Attablé seul au Charlot, je regarde le match de Champions League. J'en ai raté les trois premières minutes, désireux que j'étais de finir cette clope avant d'entrer dans l'établissement. J'ai aperçu de loin la composition des équipes et m'en balance. Voilà que la serveuse, mignonne, s'avance vers moi. Je commande une grande bière avec un heu devant, puis demande à quelle heure ils ferment. C'est que je veux regarder le match en entier. A minuit, parfait, merci. C'est pendant ce bref échange que les roumains décident de planter le premier but. J'en manque jusqu'aux replays. C'est bien simple, je lève les yeux sur l'écran et ne peux que constater les dégâts, l'affichage 1-0. Allons, je me dis, ce n'est qu'un but ; le FC Bâle 1893 va se reprendre et les laminer. Bon prince, je leur laisse dix minutes pour égaliser. Ils jouent en jaune fluo dégueulasse, à croire qu'ils se prennent pour Barcelone. Je préférais le maillot gris liseré de bleu pâle d'il y a quelques années. Le sport ne rajeunit personne ; pas même les jeunes. La vie non plus. Je sirote ma bière à cinq nonante. Aux alentours de la quinzième, ces enfoirés doublent la mise. A leur décharge, c'était une belle contre-attaque, avec des bâlois somnolents à la rue. Je sens déjà que je ne vais pas me ruiner ce soir et me promets de partir au troisième. C'est con à dire, mais dès ce moment, mon regard a tendance à tomber de l'écran, à glisser en diagonale sur la gauche pour toucher une jolie blonde trop bien composée. Je déteste ces filles surfaites, plastiques, surtout les blondes chez qui cela fait encore plus artificiel, confine à la nausée si très bronzées. Mais il arrive cependant que parfois l'on ne décide de rien, que les yeux n'obéissent plus tout à fait et vagabondent comme l'esprit. Désormais inattentif au match, je m'efforce de rester aussi inattentif à la blonde. Je me préoccupe beaucoup de ma bière, constate que la serveuse s'est trompée et m'en a mis deux sur l'addition. J'en commande une seconde.

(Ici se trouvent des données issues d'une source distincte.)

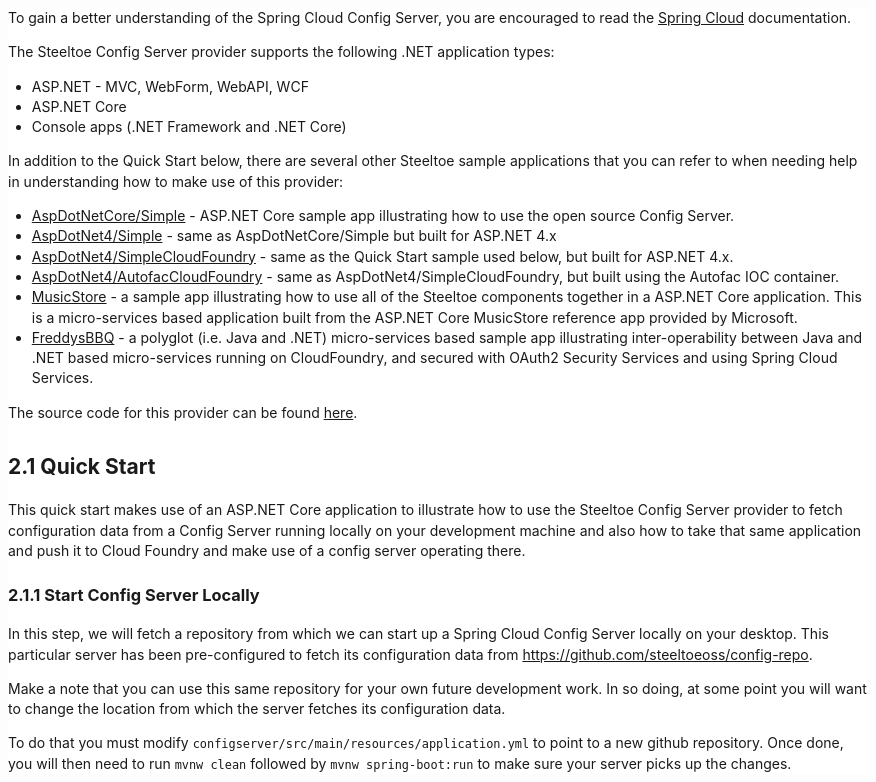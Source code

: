 To gain a better understanding of the Spring Cloud Config Server, you are encouraged to read the [Spring Cloud](http://projects.spring.io/spring-cloud/) documentation.

The Steeltoe Config Server provider supports the following .NET application types:

* ASP.NET - MVC, WebForm, WebAPI, WCF
* ASP.NET Core
* Console apps (.NET Framework and .NET Core)

In addition to the Quick Start below, there are several other Steeltoe sample applications that you can refer to when needing help in understanding how to make use of this provider:

* [AspDotNetCore/Simple](https://github.com/SteeltoeOSS/Samples/tree/master/Configuration/src/AspDotNetCore/Simple) - ASP.NET Core sample app illustrating how to use the open source Config Server.
* [AspDotNet4/Simple](https://github.com/SteeltoeOSS/Samples/tree/master/Configuration/src/AspDotNet4/Simple) - same as AspDotNetCore/Simple but built for ASP.NET 4.x
* [AspDotNet4/SimpleCloudFoundry](https://github.com/SteeltoeOSS/Samples/tree/master/Configuration/src/AspDotNet4/SimpleCloudFoundry) - same as the Quick Start sample used below, but built for ASP.NET 4.x.
* [AspDotNet4/AutofacCloudFoundry](https://github.com/SteeltoeOSS/Samples/tree/master/Configuration/src/AspDotNet4/AutofacCloudFoundry) - same as AspDotNet4/SimpleCloudFoundry, but built using the Autofac IOC container.
* [MusicStore](https://github.com/SteeltoeOSS/Samples/tree/master/MusicStore) -  a sample app illustrating how to use all of the Steeltoe components together in a ASP.NET Core application. This is a micro-services based application built from the ASP.NET Core MusicStore reference app provided by Microsoft.
* [FreddysBBQ](https://github.com/SteeltoeOSS/Samples/tree/master/FreddysBBQ) - a polyglot (i.e. Java and .NET) micro-services based sample app illustrating inter-operability between Java and .NET based micro-services running on CloudFoundry, and secured with OAuth2 Security Services and using Spring Cloud Services.

The source code for this provider can be found [here](https://github.com/SteeltoeOSS/Configuration).

## 2.1 Quick Start

This quick start makes use of an ASP.NET Core application to illustrate how to use the Steeltoe Config Server provider to fetch configuration data from a Config Server running locally on your development machine and also how to take that same application and push it to Cloud Foundry and make use of a config server operating there.

### 2.1.1  Start Config Server Locally

In this step, we will fetch a repository from which we can start up a Spring Cloud Config Server locally on your desktop. This particular server has been pre-configured to fetch its configuration data from <https://github.com/steeltoeoss/config-repo>.

Make a note that you can use this same repository for your own future development work. In so doing, at some point you will want to change the location from which the server fetches its configuration data.

To do that you must modify `configserver/src/main/resources/application.yml` to point to a new github repository.  Once done, you will then need to run `mvnw clean` followed by `mvnw spring-boot:run` to make sure your server picks up the changes.
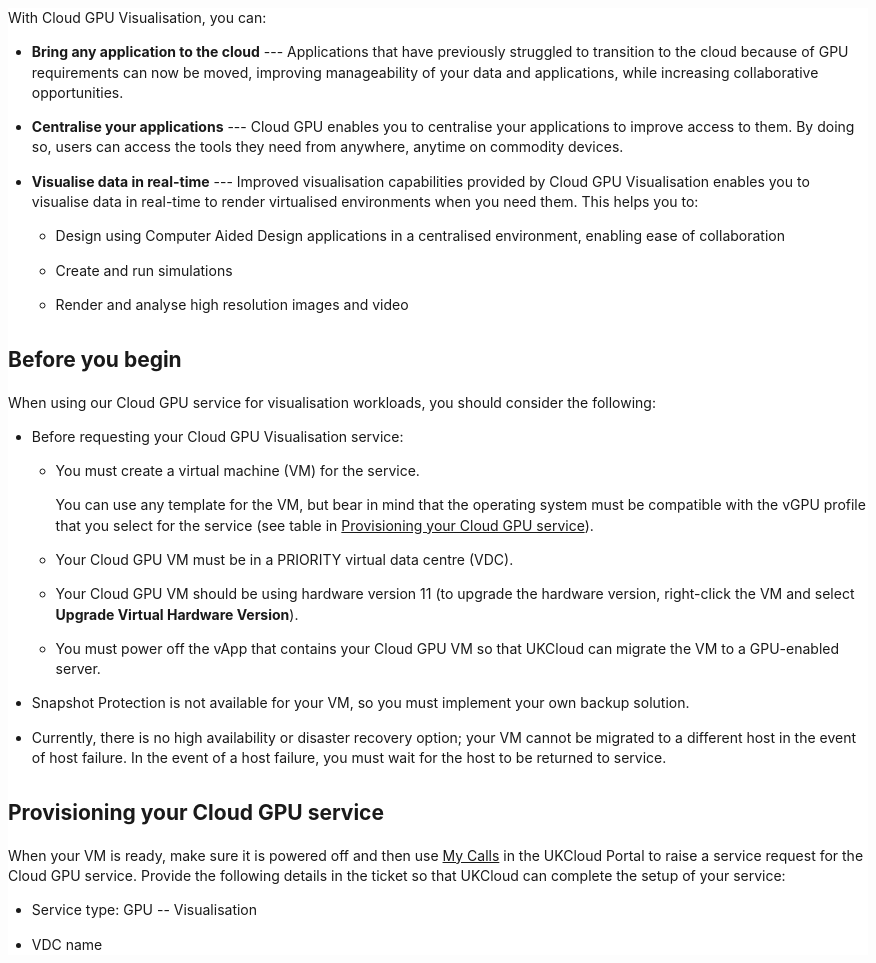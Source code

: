 With Cloud GPU Visualisation, you can:

- **Bring any application to the cloud** --- Applications that have previously struggled to transition to the cloud because of GPU requirements can now be moved, improving manageability of your data and applications, while increasing collaborative opportunities.

- **Centralise your applications** --- Cloud GPU enables you to centralise your applications to improve access to them. By doing so, users can access the tools they need from anywhere, anytime on commodity devices.

- **Visualise data in real-time** --- Improved visualisation capabilities provided by Cloud GPU Visualisation enables you to visualise data in real-time to render virtualised environments when you need them. This helps you to:

  - Design using Computer Aided Design applications in a centralised environment, enabling ease of collaboration

  - Create and run simulations

  - Render and analyse high resolution images and video

## Before you begin

When using our Cloud GPU service for visualisation workloads, you should consider the following:

- Before requesting your Cloud GPU Visualisation service:

  - You must create a virtual machine (VM) for the service.

    You can use any template for the VM, but bear in mind that the operating system must be compatible with the vGPU profile that you select for the service (see table in [Provisioning your Cloud GPU service](#provisioning-your-cloud-gpu-service)).

  - Your Cloud GPU VM must be in a PRIORITY virtual data centre (VDC).

  - Your Cloud GPU VM should be using hardware version 11 (to upgrade the hardware version, right-click the VM and select **Upgrade Virtual Hardware Version**).

  - You must power off the vApp that contains your Cloud GPU VM so that UKCloud can migrate the VM to a GPU-enabled server.

- Snapshot Protection is not available for your VM, so you must implement your own backup solution.

- Currently, there is no high availability or disaster recovery option; your VM cannot be migrated to a different host in the event of host failure. In the event of a host failure, you must wait for the host to be returned to service.

## Provisioning your Cloud GPU service

When your VM is ready, make sure it is powered off and then use [My Calls](https://portal.ukcloud.com/support/ivanti) in the UKCloud Portal to raise a service request for the Cloud GPU service. Provide the following details in the ticket so that UKCloud can
complete the setup of your service:

- Service type: GPU -- Visualisation

- VDC name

Je ne suis plus le fanatique de football, le fanatique du FCB que j'étais au lycée, à m'en dessiner leur blason sur mon vieux jean usé à la corde. J'aimerais invoquer l'âge, la passion refroidie par la diversité – relative – de mes intérêts. J'aimerais vraiment et pourtant les cause en sont toutes autres.

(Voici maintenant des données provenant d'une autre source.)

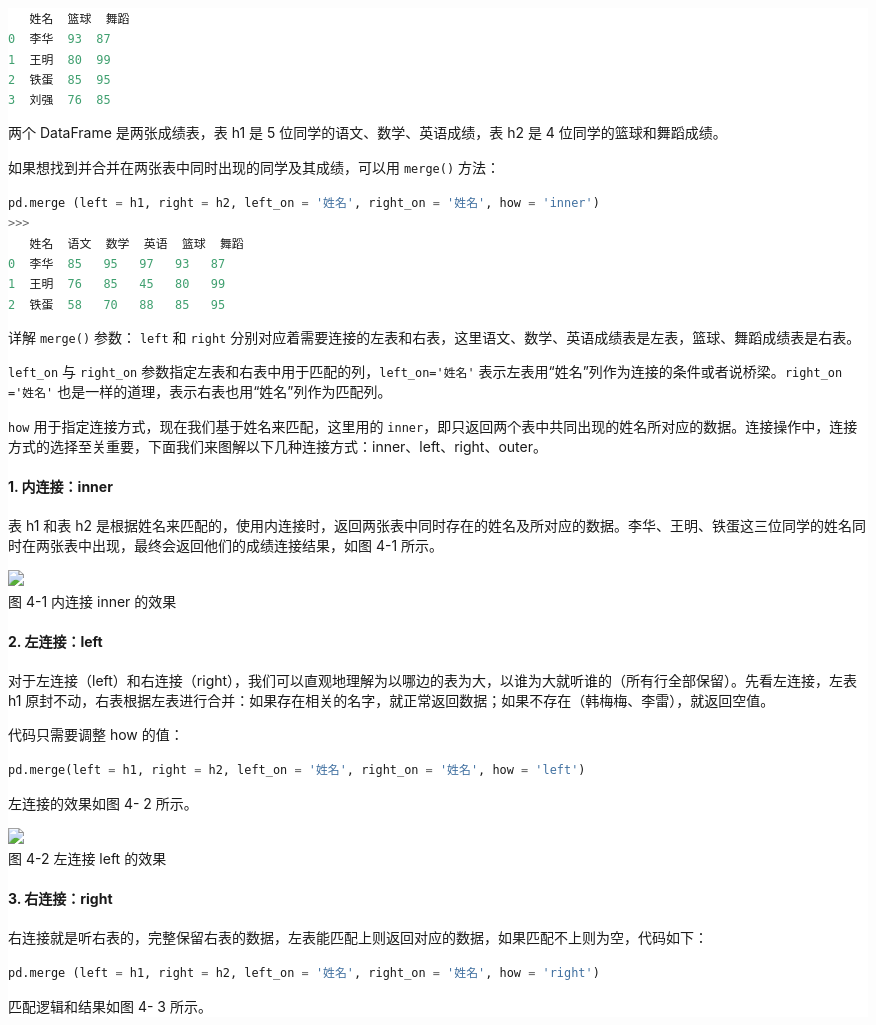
 ```python
   姓名  篮球  舞蹈
0  李华  93  87
1  王明  80  99
2  铁蛋  85  95
3  刘强  76  85
```

两个 DataFrame 是两张成绩表，表 h1 是 5 位同学的语文、数学、英语成绩，表 h2 是 4 位同学的篮球和舞蹈成绩。

如果想找到并合并在两张表中同时出现的同学及其成绩，可以用 `merge()` 方法：

```python
pd.merge (left = h1, right = h2, left_on = '姓名', right_on = '姓名', how = 'inner')
>>> 
   姓名  语文  数学  英语  篮球  舞蹈
0  李华  85   95   97   93   87
1  王明  76   85   45   80   99
2  铁蛋  58   70   88   85   95
```

详解 `merge()` 参数：
`left` 和 `right` 分别对应着需要连接的左表和右表，这里语文、数学、英语成绩表是左表，篮球、舞蹈成绩表是右表。

`left_on` 与 `right_on` 参数指定左表和右表中用于匹配的列，`left_on='姓名'` 表示左表用“姓名”列作为连接的条件或者说桥梁。`right_on='姓名'` 也是一样的道理，表示右表也用“姓名”列作为匹配列。

`how` 用于指定连接方式，现在我们基于姓名来匹配，这里用的 `inner`，即只返回两个表中共同出现的姓名所对应的数据。连接操作中，连接方式的选择至关重要，下面我们来图解以下几种连接方式：inner、left、right、outer。

#### 1. 内连接：inner

表 h1 和表 h2 是根据姓名来匹配的，使用内连接时，返回两张表中同时存在的姓名及所对应的数据。李华、王明、铁蛋这三位同学的姓名同时在两张表中出现，最终会返回他们的成绩连接结果，如图 4-1 所示。

![](https://cdn-mineru.openxlab.org.cn/result/2025-09-04/4e9d3456-c4c4-446b-8bbe-de35fe55fbe4/1abd0bcae7d7bf11840132465bf7b9ba845417c780cb2e3d1626c41e5a68f930.jpg)  
图 4-1 内连接 inner 的效果

#### 2. 左连接：left

对于左连接（left）和右连接（right），我们可以直观地理解为以哪边的表为大，以谁为大就听谁的（所有行全部保留）。先看左连接，左表 h1 原封不动，右表根据左表进行合并：如果存在相关的名字，就正常返回数据；如果不存在（韩梅梅、李雷），就返回空值。

代码只需要调整 how 的值：

```python
pd.merge(left = h1, right = h2, left_on = '姓名', right_on = '姓名', how = 'left') 
```
左连接的效果如图 4- 2 所示。

![](https://cdn-mineru.openxlab.org.cn/result/2025-09-04/4e9d3456-c4c4-446b-8bbe-de35fe55fbe4/489564707a8c200b78a58bd8c5d4365fc1c2ef961d095be0e85d25edab2f108e.jpg)  
图 4-2 左连接 left 的效果

#### 3. 右连接：right

右连接就是听右表的，完整保留右表的数据，左表能匹配上则返回对应的数据，如果匹配不上则为空，代码如下：

```python
pd.merge (left = h1, right = h2, left_on = '姓名', right_on = '姓名', how = 'right')
```
匹配逻辑和结果如图 4- 3 所示。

C'était il y a cinq ou six ans, ils portaient justement ce beau maillot gris à l'extérieur. Ils avaient frisé l'élimination en phase de poule de l'Europa League, à l'époque encore nommée et formatée UEFA Cup, en perdant face à l'AS Roma, un résultat logique. Mais le miracle était de je ne sais plus quel club français, peut-être bien Strasbourg, qui avait égalisé à 2-2 à quelques minutes de la fin, et propulsé troisième grâce à ce score, Bâle passait en seizièmes de finale. Je me rappelle le bonheur de Crayton bondissant du banc. J'étais fou de joie. Quelques semaines après, les huitièmes. Et puis les quarts, ce match aller à domicile face à Middlesbrough, gagné 2-0. Je les voyais déjà en demi-finale ; au match retour, ils marquent le premier but. Pour moi c'était dans la poche, easy. Ces matchs étaient ma seule joie d'alors, avec peut-être la poésie. Les deux semaines d'attente entre chaque phase étaient une torture. Je ne me réjouissais que de ça. J'y pensais le matin au lever, j'en rêvais la nuit. Et puis soudain ce fut fini, Majstorovic expulsé pour un geste agressif, Zubi pas très inspiré ce soir-là, une occasion ratée de revenir à 2-4 en fin de match. J'étais anéanti. Je n'ai pu dormir cette nuit ; quelque chose d'invisible mais d'essentiel s'était brisé en moi. Les trois jours suivants, pleurant presque sous la douche, je tentais vainement d'en recoller les fragments, de retrouver qui j'étais. Mais j'étais inconsolable et mort.
Combien de matchs rejoués à FIFA et quelques sur la PS2 de mon frère, pour me remettre enfin de cet horrible Middlesbrough, de leurs maillots rouges qui me rendaient fou, franc fou, comme un taureau dans l'arène ! Et puis ce fut derrière. J'avais abandonné cette déception et j'étais guéri, mais vide, déserté. J'ai ressenti à peu près la même chose lorsque Federer, invincible, a commencé à ne l'être plus. Quelle part d'éternité avons-nous alors perdue ! Soudain nous étions redevenus des mortels.
Je quitte le Charlot après avoir réglé mes onze huitante, un dernier regard involontaire à la blonde, une brève pensée pour cette défaite 1 à 2 et toute la nuit pour n'en avoir absolument rien à foutre.